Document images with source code
BEGIN

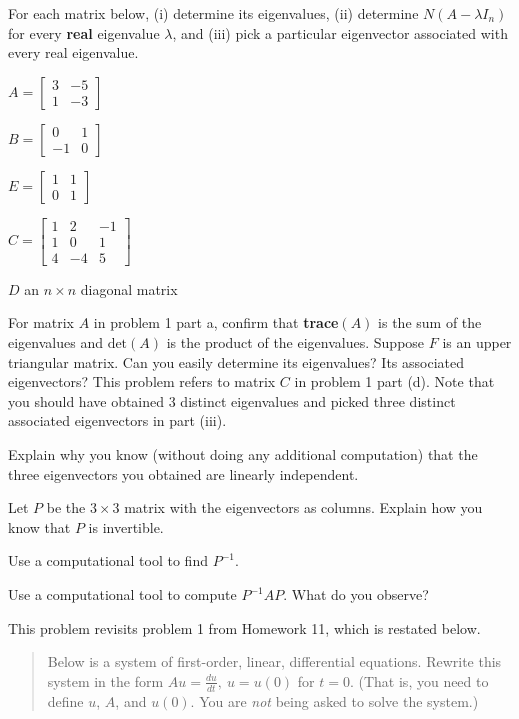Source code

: \documentclass[minion]{homework}
\newcommand{\bbm}{\begin{bmatrix}}
\newcommand{\ebm}{\end{bmatrix}}
\begin{document}
\begin{problems}
\problem For each matrix below, (i) determine its eigenvalues, (ii) determine $N(A-\lambda I_n)$ for every \textbf{real} eigenvalue $\lambda$, and (iii) pick a particular eigenvector associated with every real eigenvalue.
	\begin{subproblems}
	\item $A=\bbm 3&-5\\1&-3\ebm$
	\item $B=\bbm 0&1\\ -1&0\ebm$
	\item $E=\bbm 1&1\\0&1 \ebm$
	\item $C=\bbm 1&2&-1\\1&0&1\\4&-4&5\ebm$
	\item $D$ an $n \times n$ diagonal matrix	
	\end{subproblems}
\problem For matrix $A$ in problem 1 part a, confirm that \textbf{trace}$(A)$ is the sum of the eigenvalues and $\text{det}(A)$ is the product of the eigenvalues.
\problem Suppose $F$ is an upper triangular matrix. Can you easily determine its eigenvalues? Its associated eigenvectors?
\problem This problem refers to matrix $C$ in problem 1 part (d). Note that you should have obtained 3 distinct eigenvalues and picked three distinct associated eigenvectors in part (iii).
	\begin{subproblems}
	\item Explain why you know (without doing any additional computation) that the three eigenvectors you obtained are linearly independent.
	\item Let $P$ be the $3 \times 3$ matrix with the eigenvectors as columns. Explain how you know that $P$ is invertible.
	\item Use a computational tool to find $P^{-1}$.
	\item Use a computational tool to compute $P^{-1}AP.$ What do you observe?
	 
	\end{subproblems}
\problem This problem revisits problem 1 from Homework 11, which is restated below.

\begin{quote}
Below is a system of first-order, linear, differential equations. Rewrite this system in the form $Au=\frac{du}{dt}, \: u=u(0)$ for $t=0.$ (That is, you need to define $u$, $A$, and $u(0).$ You are \emph{not} being asked to solve the system.)


\end{quote}
\end{problems}
\end{document}

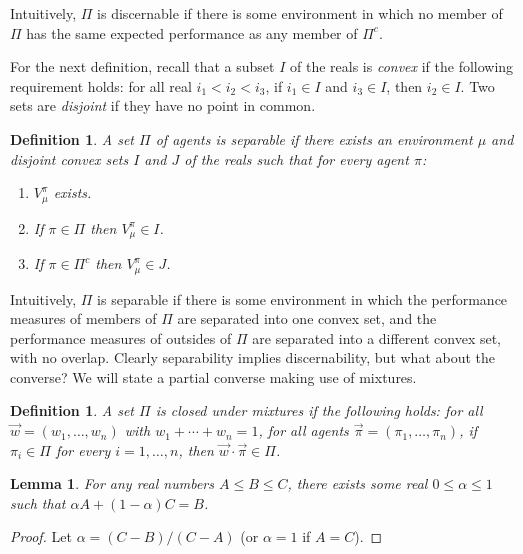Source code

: \documentclass[twoside]{article}
\newtheorem{definition}[theorem]{Definition}
\newtheorem{lemma}[theorem]{Lemma}
\begin{document}
Intuitively, $\Pi$ is discernable if there is some environment in which
no member of $\Pi$ has the same expected performance as any member of $\Pi^c$.

For the next definition, recall that a subset $I$ of the reals
is \emph{convex} if the following requirement holds:
for all real $i_1<i_2<i_3$, if $i_1\in I$ and $i_3\in I$, then $i_2\in I$.
Two sets are \emph{disjoint} if they have no point in common.

\begin{definition}
\label{incentivizabilitydefn}
    A set $\Pi$ of agents is \emph{separable} if there exists
    an environment $\mu$ and disjoint convex sets $I$ and $J$ of
    the reals such that for every agent $\pi$:
    \begin{enumerate}
        \item
        $V^\pi_\mu$ exists.
        \item
        If $\pi\in \Pi$ then $V^\pi_\mu\in I$.
        \item
        If $\pi\in \Pi^c$ then $V^\pi_\mu\in J$.
    \end{enumerate}
\end{definition}

Intuitively, $\Pi$ is separable if there is some environment in which
the performance measures of members of $\Pi$ are separated into one
convex set, and the performance measures of outsides of $\Pi$ are separated
into a different convex set, with no overlap.
Clearly separability implies discernability, but what about the converse?
We will state a partial converse making use of mixtures.

\begin{definition}
\label{mixtureclosuredef}
    A set $\Pi$ is \emph{closed under mixtures} if the following
    holds: for all $\vec w=(w_1,\ldots,w_n)$
    with $w_1+\cdots+w_n=1$,
    for all agents $\vec\pi=(\pi_1,\ldots,\pi_n)$,
    if $\pi_i\in \Pi$ for every $i=1,\ldots,n$, then
    $\vec w\cdot\vec\pi\in\Pi$.
\end{definition}

\begin{lemma}
\label{ivtlemma}
    For any real numbers $A\leq B\leq C$, there exists some real $0\leq \alpha\leq 1$
    such that $\alpha A + (1-\alpha)C=B$.
\end{lemma}

\begin{proof}
    Let $\alpha=(C-B)/(C-A)$ (or $\alpha=1$ if $A=C$).
\end{proof}
\end{document}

END

Your task
The task calls for all lines in the entries that hold "then".

Written solution
for all real $i_1<i_2<i_3$, if $i_1\in I$ and $i_3\in I$, then $i_2\in I$.
        If $\pi\in \Pi$ then $V^\pi_\mu\in I$.
        If $\pi\in \Pi^c$ then $V^\pi_\mu\in J$.
    if $\pi_i\in \Pi$ for every $i=1,\ldots,n$, then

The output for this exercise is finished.